Task prompt
Copy out every line of the records where the string "มเมฆ" occurs.

Data to use
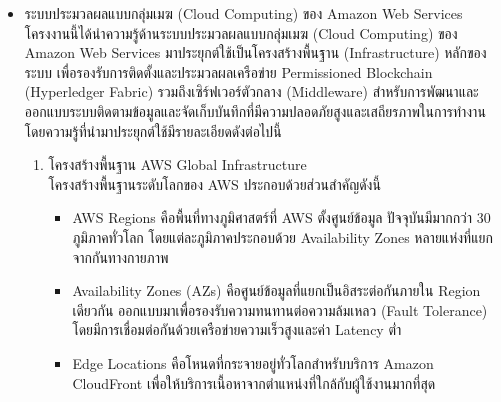 \begin{itemize}
    \item ระบบประมวลผลแบบกลุ่มเมฆ (Cloud Computing) ของ Amazon Web Services \\
    โครงงานนี้ได้นำความรู้ด้านระบบประมวลผลแบบกลุ่มเมฆ (Cloud Computing) ของ Amazon Web Services มาประยุกต์ใช้เป็นโครงสร้างพื้นฐาน (Infrastructure) หลักของระบบ เพื่อรองรับการติดตั้งและประมวลผลเครือข่าย Permissioned Blockchain (Hyperledger Fabric) รวมถึงเซิร์ฟเวอร์ตัวกลาง (Middleware) สำหรับการพัฒนาและออกแบบระบบติดตามข้อมูลและจัดเก็บบันทึกที่มีความปลอดภัยสูงและเสถียรภาพในการทำงาน โดยความรู้ที่นำมาประยุกต์ใช้มีรายละเอียดดังต่อไปนี้
    \begin{enumerate}
        \item โครงสร้างพื้นฐาน AWS Global Infrastructure \\
โครงสร้างพื้นฐานระดับโลกของ AWS ประกอบด้วยส่วนสำคัญดังนี้
\begin{itemize}
    \item AWS Regions คือพื้นที่ทางภูมิศาสตร์ที่ AWS ตั้งศูนย์ข้อมูล ปัจจุบันมีมากกว่า 30 ภูมิภาคทั่วโลก โดยแต่ละภูมิภาคประกอบด้วย Availability Zones หลายแห่งที่แยกจากกันทางกายภาพ
    \item Availability Zones (AZs) คือศูนย์ข้อมูลที่แยกเป็นอิสระต่อกันภายใน Region เดียวกัน ออกแบบมาเพื่อรองรับความทนทานต่อความล้มเหลว (Fault Tolerance) โดยมีการเชื่อมต่อกันด้วยเครือข่ายความเร็วสูงและค่า Latency ต่ำ
    \item Edge Locations คือโหนดที่กระจายอยู่ทั่วโลกสำหรับบริการ Amazon CloudFront เพื่อให้บริการเนื้อหาจากตำแหน่งที่ใกล้กับผู้ใช้งานมากที่สุด
\end{itemize}


\end{enumerate}
\end{itemize}
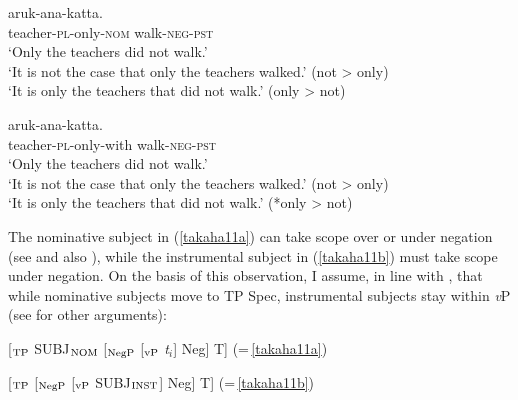 \documentclass[output=paper]{langscibook}
\begin{document}
\begin{exe}
\ex \label{takaha11}
\begin{xlist}
\ex \label{takaha11a}
 {aruk-ana-katta}.\\
teacher-\textsc{pl}-only-\textsc{nom} walk-\textsc{neg}-\textsc{pst}\\
\glt `Only the teachers did not walk.'\\
`It is not the case that only the teachers walked.' (not \textgreater{} only)\\
`It is only the teachers that did not walk.’ (only \textgreater{} not)

\ex \label{takaha11b}
 {aruk-ana-katta}.\\
teacher-\textsc{pl}-only-with walk-\textsc{neg}-\textsc{pst}\\
\glt `Only the teachers did not walk.’  \\
‘It is not the case that only the teachers walked.' (not \textgreater{} only)\\
`It is only the teachers that did not walk.’ (*only \textgreater{} not)\\
\end{xlist}
\end{exe}

The nominative subject in (\ref{takaha11a}) can take scope over or under negation (see \citealt{Sakai2000} and also \citealt{Kataoka2006}), while the instrumental subject in (\ref{takaha11b}) must take scope under negation. On the basis of this observation, I assume, in line with \citet{Kishimoto2010}, that while nominative subjects move to TP Spec, instrumental subjects stay within \emph{v}P (see \citealt{Kishimoto2010} for other arguments):

\begin{exe}
\ex 
\begin{xlist}
\ex \label{takaha12a} [$_{\textnormal{TP}}$ \hspace{2mm} SUBJ$_{\textnormal{NOM}}$ \hspace{2mm} [$_{\textnormal{NegP}}$ \hspace{1mm} [$_{\textnormal{vP}}$ \hspace{8mm} \emph{t}$_{i}$\hspace{8mm}] Neg] T] (=\,\ref{takaha11a})

\ex \label{takaha12b} [$_{\textnormal{TP}}$ \hspace{21mm} [$_{\textnormal{NegP}}$ \hspace{1mm} [$_{\textnormal{vP}}$ \hspace{1.7mm} SUBJ$_{\textnormal{INST}}$\hspace{1.7mm}] Neg] T] (=\,\ref{takaha11b})
\end{xlist}
\end{exe}
\end{document}
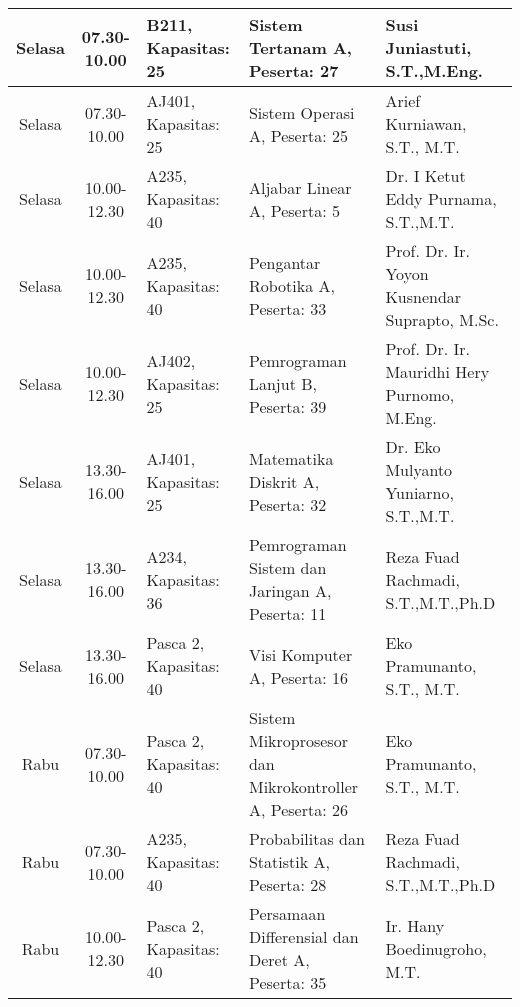 \begin{longtable}[c]{|c|c|>{\centering\arraybackslash}m{2.5cm}|>{\centering\arraybackslash}m{4cm}|>{\centering\arraybackslash}m{3.2cm}|}
    Selasa & 07.30-10.00 & B211, Kapasitas: 25    & Sistem Tertanam A, \linebreak Peserta: 27                           & Susi Juniastuti, S.T.,M.Eng.                  \\ \hline
    Selasa & 07.30-10.00 & AJ401, Kapasitas: 25   & Sistem Operasi A, \linebreak Peserta: 25                            & Arief Kurniawan, S.T., M.T.                   \\ \hline
    Selasa & 10.00-12.30 & A235, Kapasitas: 40    & Aljabar Linear A, \linebreak Peserta: 5                             & Dr. I Ketut Eddy Purnama, S.T.,M.T.           \\ \hline
    Selasa & 10.00-12.30 & A235, Kapasitas: 40    & Pengantar Robotika A, \linebreak Peserta: 33                        & Prof. Dr. Ir. Yoyon Kusnendar Suprapto, M.Sc. \\ \hline
    Selasa & 10.00-12.30 & AJ402, Kapasitas: 25   & Pemrograman Lanjut B, \linebreak Peserta: 39                        & Prof. Dr. Ir. Mauridhi Hery Purnomo, M.Eng.   \\ \hline
    Selasa & 13.30-16.00 & AJ401, Kapasitas: 25   & Matematika Diskrit A, \linebreak Peserta: 32                        & Dr. Eko Mulyanto Yuniarno, S.T.,M.T.          \\ \hline
    Selasa & 13.30-16.00 & A234, Kapasitas: 36    & Pemrograman Sistem dan Jaringan A, \linebreak Peserta: 11           & Reza Fuad Rachmadi, S.T.,M.T.,Ph.D            \\ \hline
    Selasa & 13.30-16.00 & Pasca 2, Kapasitas: 40 & Visi Komputer A, \linebreak Peserta: 16                             & Eko Pramunanto, S.T., M.T.                    \\ \hline
    Rabu   & 07.30-10.00 & Pasca 2, Kapasitas: 40 & Sistem Mikroprosesor dan Mikrokontroller A, \linebreak Peserta: 26  & Eko Pramunanto, S.T., M.T.                    \\ \hline
    Rabu   & 07.30-10.00 & A235, Kapasitas: 40    & Probabilitas dan Statistik A, \linebreak Peserta: 28                & Reza Fuad Rachmadi, S.T.,M.T.,Ph.D            \\ \hline
    Rabu   & 10.00-12.30 & Pasca 2, Kapasitas: 40 & Persamaan Differensial dan Deret A, \linebreak Peserta: 35          & Ir. Hany Boedinugroho, M.T.                   \\ \hline

\end{longtable}
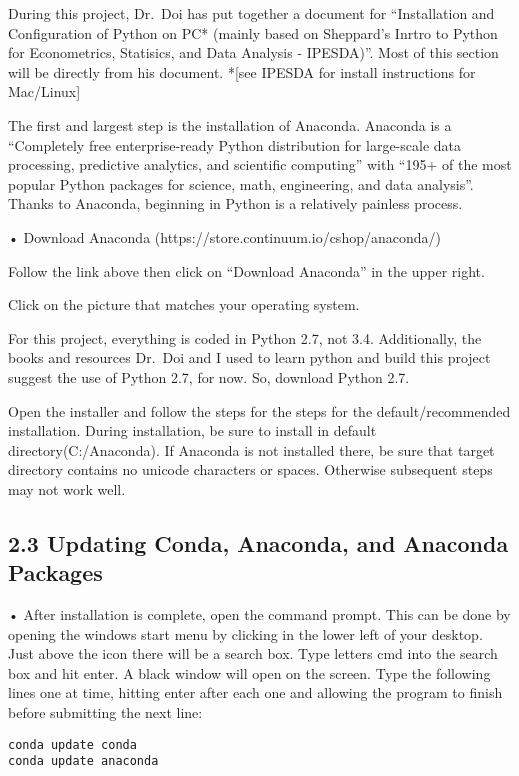\documentclass{article}
\begin{document}
    During this project, Dr.~Doi has put together a document for
``Installation and Configuration of Python on PC* (mainly based on
Sheppard's Inrtro to Python for Econometrics, Statisics, and Data
Analysis - IPESDA)''. Most of this section will be directly from his
document. *{[}see IPESDA for install instructions for Mac/Linux{]}

The first and largest step is the installation of Anaconda. Anaconda is
a ``Completely free enterprise-ready Python distribution for large-scale
data processing, predictive analytics, and scientific computing'' with
``195+ of the most popular Python packages for science, math,
engineering, and data analysis''. Thanks to Anaconda, beginning in
Python is a relatively painless process.

    • Download Anaconda (https://store.continuum.io/cshop/anaconda/)

Follow the link above then click on ``Download Anaconda'' in the upper
right.

Click on the picture that matches your operating system.

For this project, everything is coded in Python 2.7, not 3.4.
Additionally, the books and resources Dr.~Doi and I used to learn python
and build this project suggest the use of Python 2.7, for now. So,
download Python 2.7.

Open the installer and follow the steps for the steps for the
default/recommended installation. During installation, be sure to
install in default directory(C:/Anaconda). If Anaconda is not installed
there, be sure that target directory contains no unicode characters or
spaces. Otherwise subsequent steps may not work well. 


    \subsection{2.3 Updating Conda, Anaconda, and Anaconda Packages}


    • After installation is complete, open the command prompt. This can be
done by opening the windows start menu by clicking in the lower left of
your desktop. Just above the icon there will be a search box. Type
letters cmd into the search box and hit enter. A black window will open
on the screen. Type the following lines one at time, hitting enter after
each one and allowing the program to finish before submitting the next
line:

\begin{verbatim}
conda update conda
conda update anaconda
\end{verbatim}
\end{document}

Output of the exercise
    \item ระบบประมวลผลแบบกลุ่มเมฆ (Cloud Computing) ของ Amazon Web Services \\
    โครงงานนี้ได้นำความรู้ด้านระบบประมวลผลแบบกลุ่มเมฆ (Cloud Computing) ของ Amazon Web Services มาประยุกต์ใช้เป็นโครงสร้างพื้นฐาน (Infrastructure) หลักของระบบ เพื่อรองรับการติดตั้งและประมวลผลเครือข่าย Permissioned Blockchain (Hyperledger Fabric) รวมถึงเซิร์ฟเวอร์ตัวกลาง (Middleware) สำหรับการพัฒนาและออกแบบระบบติดตามข้อมูลและจัดเก็บบันทึกที่มีความปลอดภัยสูงและเสถียรภาพในการทำงาน โดยความรู้ที่นำมาประยุกต์ใช้มีรายละเอียดดังต่อไปนี้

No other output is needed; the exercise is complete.